The music practice tracker that logs itself
Stairway2Fast is a music practice tracker that lives inside the practising: open a video, loop the hard bars, play — and the time, the speed, and the section log themselves. No timers to start, no journal to fill in afterwards. Free, in your browser, no signup.
▶ Try it live — no signup opens the practice player
Why most practice trackers stop getting used
Manual-entry trackers ask you to do homework about your homework: start a timer, remember to stop it, type in what you worked on, rate how it went. The first week is fine. Then one day you forget, the log gets a hole in it, and the whole record quietly stops feeling true — so it stops getting filled in. The problem isn't discipline; it's that logging is a second task stapled onto the first.

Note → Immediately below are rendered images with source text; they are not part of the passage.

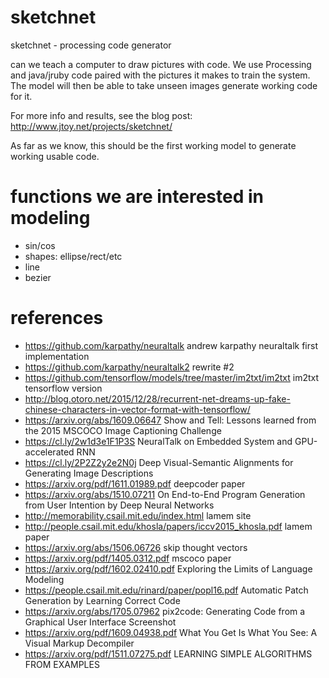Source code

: # sketchnet

sketchnet - processing code generator

can we teach a computer to draw pictures with code. We use Processing and java/jruby code paired with the pictures it makes to train the system.  The model will then be able to take unseen images generate working code for it.

For more info and results, see the blog post: http://www.jtoy.net/projects/sketchnet/

As far as we know, this should be the first working model to generate working usable code.


# functions we are interested in modeling

* sin/cos
* shapes: ellipse/rect/etc
* line
* bezier



# references
* https://github.com/karpathy/neuraltalk   andrew karpathy neuraltalk first implementation
* https://github.com/karpathy/neuraltalk2  rewrite #2
* https://github.com/tensorflow/models/tree/master/im2txt/im2txt im2txt tensorflow version
* http://blog.otoro.net/2015/12/28/recurrent-net-dreams-up-fake-chinese-characters-in-vector-format-with-tensorflow/
* https://arxiv.org/abs/1609.06647 Show and Tell: Lessons learned from the 2015 MSCOCO Image Captioning Challenge
* https://cl.ly/2w1d3e1F1P3S NeuralTalk on Embedded System and GPU-accelerated RNN
* https://cl.ly/2P2Z2y2e2N0j Deep Visual-Semantic Alignments for Generating Image Descriptions
* https://arxiv.org/pdf/1611.01989.pdf   deepcoder paper
* https://arxiv.org/abs/1510.07211  On End-to-End Program Generation from User Intention by Deep Neural Networks
* http://memorability.csail.mit.edu/index.html lamem site
* http://people.csail.mit.edu/khosla/papers/iccv2015_khosla.pdf lamem paper
* https://arxiv.org/abs/1506.06726 skip thought vectors
* https://arxiv.org/pdf/1405.0312.pdf mscoco paper
* https://arxiv.org/pdf/1602.02410.pdf Exploring the Limits of Language Modeling
* https://people.csail.mit.edu/rinard/paper/popl16.pdf Automatic Patch Generation by Learning Correct Code
* https://arxiv.org/abs/1705.07962 pix2code: Generating Code from a Graphical User Interface Screenshot
* https://arxiv.org/pdf/1609.04938.pdf What You Get Is What You See: A Visual Markup Decompiler
* https://arxiv.org/pdf/1511.07275.pdf LEARNING SIMPLE ALGORITHMS FROM EXAMPLES

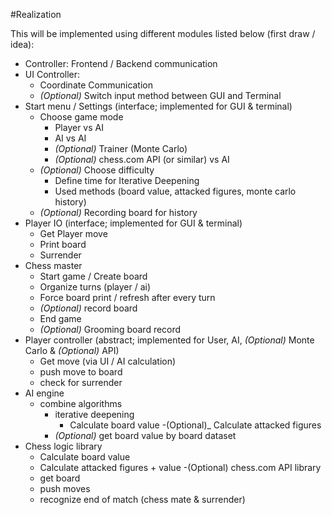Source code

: ﻿#Realization

This will be implemented using different modules listed below (first draw / idea):

- Controller: Frontend / Backend communication
- UI Controller: 
	- Coordinate Communication
	- _(Optional)_ Switch input method between GUI and Terminal
- Start menu / Settings (interface; implemented for GUI & terminal)
	- Choose game mode
		- Player vs AI 
		- AI vs AI
		- _(Optional)_ Trainer (Monte Carlo)
		- _(Optional)_ chess.com API (or similar) vs AI
	- _(Optional)_ Choose difficulty
		- Define time for Iterative Deepening
		- Used methods (board value, attacked figures, monte carlo history)
	- _(Optional)_ Recording board for history 
- Player IO (interface; implemented for GUI & terminal)
	- Get Player move 
	- Print board 
	- Surrender
- Chess master
	- Start game / Create board 
	- Organize turns (player / ai)
	- Force board print / refresh after every turn 
	- _(Optional)_ record board 
	- End game
	- _(Optional)_ Grooming board record
- Player controller (abstract; implemented for User, AI, _(Optional)_ Monte Carlo & _(Optional)_ API)
	- Get move (via UI / AI calculation)
	- push move to board 
	- check for surrender 
- AI engine 
	- combine algorithms
		- iterative deepening
			- Calculate board value 
			-(Optional)_ Calculate attacked figures 
		- _(Optional)_ get board value by board dataset
- Chess logic library 
	- Calculate board value 
	- Calculate attacked figures + value 
-(Optional) chess.com API library
	- get board
	- push moves 
	- recognize end of match (chess mate & surrender) 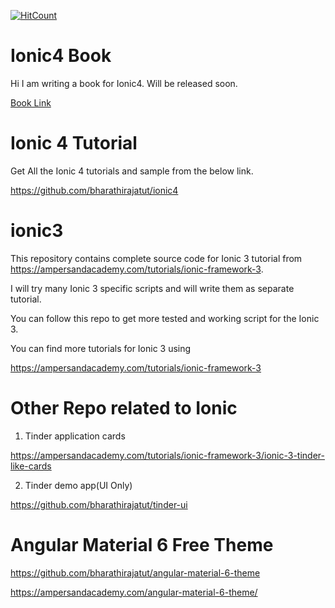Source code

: [![HitCount](http://hits.dwyl.io/{username}/{project}.svg)](http://hits.dwyl.io/{username}/{project})

# Ionic4 Book

Hi I am writing a book for Ionic4. Will be released soon.

<a href="https://ampersandacademy.com/publications/">Book Link</a>

# Ionic 4 Tutorial

Get All the Ionic 4 tutorials and sample from the below link.

https://github.com/bharathirajatut/ionic4

# ionic3

This repository contains complete source code for Ionic 3 tutorial from https://ampersandacademy.com/tutorials/ionic-framework-3.

I will try many Ionic 3 specific scripts and will write them as separate tutorial.

You can follow this repo to get more tested and working script for the Ionic 3.

You can find more tutorials for Ionic 3 using

https://ampersandacademy.com/tutorials/ionic-framework-3


# Other Repo related to Ionic

1. Tinder application cards 

https://ampersandacademy.com/tutorials/ionic-framework-3/ionic-3-tinder-like-cards


2. Tinder demo app(UI Only)

https://github.com/bharathirajatut/tinder-ui


# Angular Material 6 Free Theme

https://github.com/bharathirajatut/angular-material-6-theme

https://ampersandacademy.com/angular-material-6-theme/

The fix is to make the practising and the logging the same act.
How it works
- Open a video. Paste any YouTube lesson, cover, or backing video — it plays in a practice player with a section looper and pitch-preserved speed control (0.25×–2×).
- Practise. Loop the hard bars, slow them down, climb back up. This is the part you were going to do anyway.
- The record writes itself. Every minute logs against the video, the named section, and the speed you were at. Nothing to type; nothing to forget.
What the record shows you
- Streaks and daily goals — did you show up today, and how long is the chain. The streak is computed from real logged minutes, not self-report.
- The practice stairway — your cumulative time climbing week by week, one chart, no configuration.
- Per-song, per-section history — how much time each piece and each named loop has had, and at what speeds.
- The speed climb — the one manual trackers can't have: because the tracker is the player, it knows the tempo of every minute. So it can show you the day you finally broke 0.9× on the solo you started at 0.6× — which is what progress on an instrument actually looks like.
Most looping tools forget you were ever there; most trackers never see the practising. This one is both halves in one place, which is precisely why the log stays honest.
Free vs Pro, honestly
The tracker — streaks, goals, stairway, per-song speed history — and the looping player it's built into are free, with no account. Sign up (also free) and it syncs across devices. Uploading your own recordings is free too, with the same self-writing tracking — files stay on the device you added them on. Pro (£4.99/$6 per month) keeps your uploads and their history on every device.
FAQ
Does it track practice away from videos — scales, metronome work, exercises?
Yes. There's a built-in metronome and a practice timer, and time spent with either logs into the same record — so warm-ups and technical work count toward your day, streak, and goals even when no video is open.
Do I need an account?
No. Open the app and practise as a guest — your loops and full practice history are kept in your browser. Create a free account when you want it synced across devices; everything migrates automatically.
Can teachers see their students' practice?
Only what a student explicitly shares. A student can send a specific loop or progress moment to someone; there is no dashboard for watching anyone's practice and no surveillance mode. The record belongs to the person who practised.
What exactly gets logged?
Time, per video and per named section, with the playback speed it happened at — plus the derived views: streaks, daily-goal progress, the practice stairway, and each song's speed history. It logs what you did, not how it sounded; it's a tracker, not a judge.
Is the tracking accurate if I pause a lot?
Yes — the clock runs only while the video is actually playing in practice mode, so thinking time and tea breaks don't inflate the log.
Does it work with any YouTube video?
Any video that allows embedding (nearly all lessons and covers do). It plays through YouTube's own embedded player using YouTube's public player API — nothing downloaded or re-hosted.